● **Aim of the task**
Return copies of the lines below that mention "billing".

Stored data
-*-

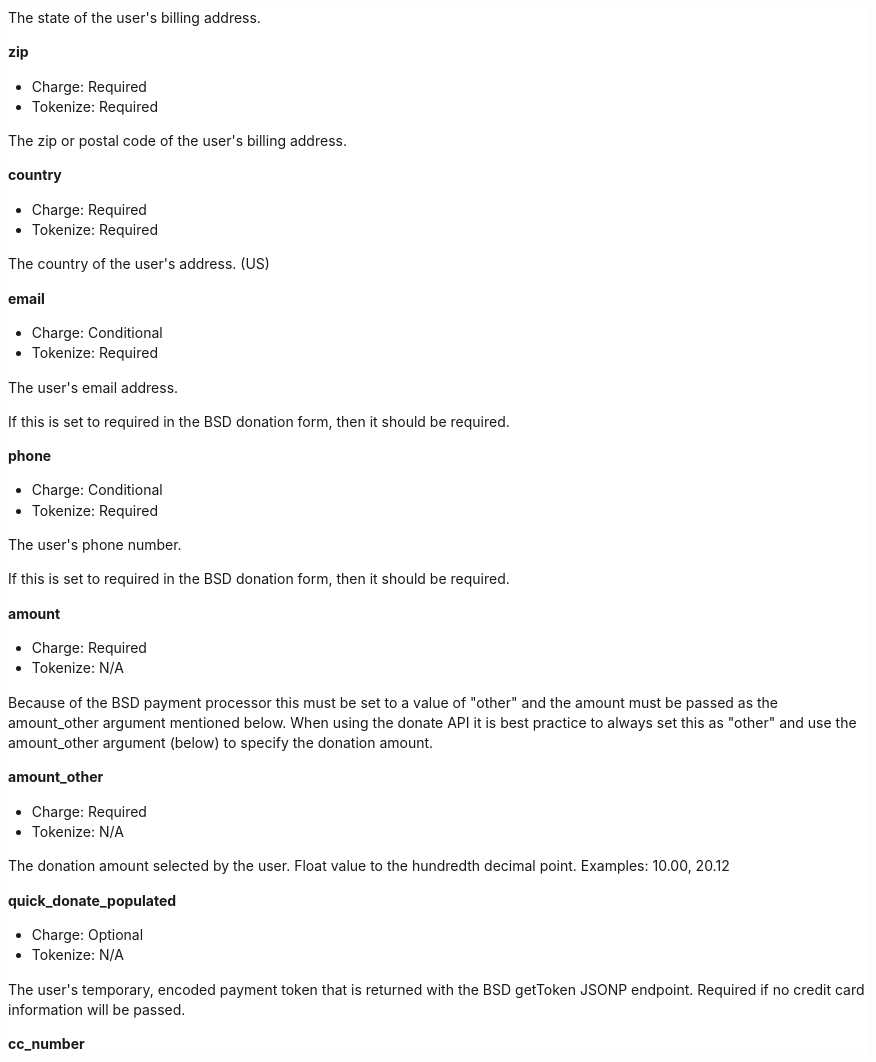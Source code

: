 The state of the user's billing address.

**zip**

* Charge: Required
* Tokenize: Required

The zip or postal code of the user's billing address.

**country**

* Charge: Required
* Tokenize: Required

The country of the user's address. (US)

**email**

* Charge: Conditional
* Tokenize: Required

The user's email address.

If this is set to required in the BSD donation form, then it should be required.

**phone**

* Charge: Conditional
* Tokenize: Required

The user's phone number.

If this is set to required in the BSD donation form, then it should be required.

**amount**

* Charge: Required
* Tokenize: N/A

Because of the BSD payment processor this must be set to a value of "other" and the amount must be passed as the amount_other argument mentioned below. When using the donate API it is best practice to always set this as "other" and use the amount_other argument (below) to specify the donation amount.

**amount_other**

* Charge: Required
* Tokenize: N/A

The donation amount selected by the user. Float value to the hundredth decimal point. Examples: 10.00, 20.12

**quick_donate_populated**

* Charge: Optional
* Tokenize: N/A

The user's temporary, encoded payment token that is returned with the BSD getToken JSONP endpoint. Required if no credit card information will be passed.

**cc_number**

-*-

● **Task solution**
: The state of the user's billing address.
The zip or postal code of the user's billing address.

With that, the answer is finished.